Au sein de la zone de découvertes principale en Provence et dans le bassin du Rhône, des groupes de sites apparaissent nettement (carte 32) : le plus important gravite autour du Mont Ventoux avec de petits groupes de sites à l’ouest de la montagne-repère dans l’axe du Rhône (Villeneuve-les-Avignon, n° 19 ; La Siroque à Saint-Laurent-des-Arbres, n° 20 ; Bollène/Mont Péry, n° 21 ; La Bertaude au Grès-d’Orange, n° 22 ; Piolenc, n° 26) ; au nord avec le Levant de Leaunier à Malaucène (n° 23) et les sites du Pègue au pied des Baronnies (n° 109-1 et -2) ; au sud-ouest dans la vallée de la Nesque (grotte d’Unang à Malemort-le-Comtat, n° 24 ; abri de l’Eglise à Méthamis, n° 25 ; abri du Castellaras à Sault, n° 28). Deux autres concentrations sont décelables dans la basse vallée de la Durance (Boulon à Robion, n° 27 ; Baume des Enfers et grande grotte à Cheval-Blanc, n° 29 et 30 ; vallée de Beauregard à Orgon, n° 31), dans la basse vallée du Gard avec trois sites à Dions (n° 14 à 16), la grotte de Saint-Vérédème à Sanilhac (n° 17) et celle de la Saltanelle à Remoulins (n° 18). En basse Provence et en Provence centrale, les découvertes sont disséminées, avec deux concentrations remarquables dans les gorges du Verdon (Montpezat/grotte Murée, n° 36 et Baudinard grotte C, n° 35) et surtout dans la plaine de Trets avec le site de surface de la Bastidonne (n° 34). Plus au nord, les découvertes du Trou Arnaud à Saint-Nazaire-le-Désert (n° 149-1), des Terres Blanches à Menglon (n° 84-2) et de la grotte d’Antonnaire à Montmaur-en-Diois (n° 102-1) forment un petit groupe cohérent en continuité avec les concentrations du Sud-Drôme et du Nord-Vaucluse autour du Mont Ventoux. Avec l’abri Moula à Soyons (n° 236-4), les sites du Diois représentent la limite nord de présence fréquente des billes dans le bassin du Rhône. Les découvertes des Batteries Basses à Virignin en Savoie (n° 738-1) sont à ce jour isolées et posent la question du statut de ce site qui a également livré une lamelle d’obsidienne excentrée par rapport à la diffusion de cette roche dans le bassin du Rhône (Brisotto 1999). Plus au nord, des billes seraient présentes sur plusieurs sites de hauteur du Néolithique moyen de la côtière bourguignonne, mais cette mention demande à être explicitée avant toute discussion (Nicolardot 1986).

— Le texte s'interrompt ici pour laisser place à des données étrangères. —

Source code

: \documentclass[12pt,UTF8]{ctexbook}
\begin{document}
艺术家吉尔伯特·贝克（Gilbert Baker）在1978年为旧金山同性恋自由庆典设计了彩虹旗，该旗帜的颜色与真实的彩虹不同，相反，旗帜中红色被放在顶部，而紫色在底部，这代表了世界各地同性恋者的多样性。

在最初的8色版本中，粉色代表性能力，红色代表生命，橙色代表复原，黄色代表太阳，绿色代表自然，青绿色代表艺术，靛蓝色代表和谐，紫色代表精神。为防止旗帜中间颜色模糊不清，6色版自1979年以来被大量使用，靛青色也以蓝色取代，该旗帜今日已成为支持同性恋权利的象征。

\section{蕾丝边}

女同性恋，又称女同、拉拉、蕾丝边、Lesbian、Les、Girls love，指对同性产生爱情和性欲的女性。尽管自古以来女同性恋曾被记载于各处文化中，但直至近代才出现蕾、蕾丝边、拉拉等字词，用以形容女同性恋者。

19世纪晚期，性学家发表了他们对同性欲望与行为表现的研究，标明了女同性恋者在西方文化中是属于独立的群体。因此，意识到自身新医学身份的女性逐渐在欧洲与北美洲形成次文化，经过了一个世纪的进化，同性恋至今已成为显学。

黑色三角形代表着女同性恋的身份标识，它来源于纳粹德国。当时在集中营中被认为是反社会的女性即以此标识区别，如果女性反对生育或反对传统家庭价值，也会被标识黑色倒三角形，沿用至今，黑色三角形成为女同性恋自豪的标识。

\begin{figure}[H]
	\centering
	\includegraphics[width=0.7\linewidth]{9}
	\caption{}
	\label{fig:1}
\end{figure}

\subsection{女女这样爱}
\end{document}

Le cas de La Maddalena à Chiomonte (n° 913-1) est exemplaire puisqu’il représente une implantation chasséenne dans les Alpes internes : les billes y apparaissent bien comme partie intégrante du bagage culturel chasséen, aux côtés de la céramique et du silex blond (Bertone et Fedele 1991). Au contraire, les billes sont absentes à notre connaissance des sites V.B.Q. d’Italie du Nord, soulignant ainsi l’association entre les billes et le Chasséen. Néanmoins, il ne s’agit pas d’un lien générique puisque les billes sont rares en Languedoc occidental où le Chasséen est bien implanté, et apparemment inconnues du Chasséen auvergnat. Les billes sont donc avant tout une caractéristique du Chasséen de Provence centrale et occidentale, de la moyenne et basse vallée du Rhône, des Préalpes du Sud et du Languedoc oriental. De même, au sein de cette zone de présence existe une hétérogénéité dans la distribution des billes sur les sites. Les concentrations de sites reconnues ne peuvent pas être un artefact de la recherche et les vides entre les groupes de sites traduisent pour partie un état de fait néolithique. En effet, des régions comme la vallée du Buëch, pourtant riche de ramassages depuis plus d’un siècle, ou la Valdaine en moyenne vallée du Rhône, où sont connus 42 sites du Néolithique moyen (état en 1994), la plupart de découverte récente par prospection volontaire (Beeching, Berger et alii 1994), sont exemptes de billes.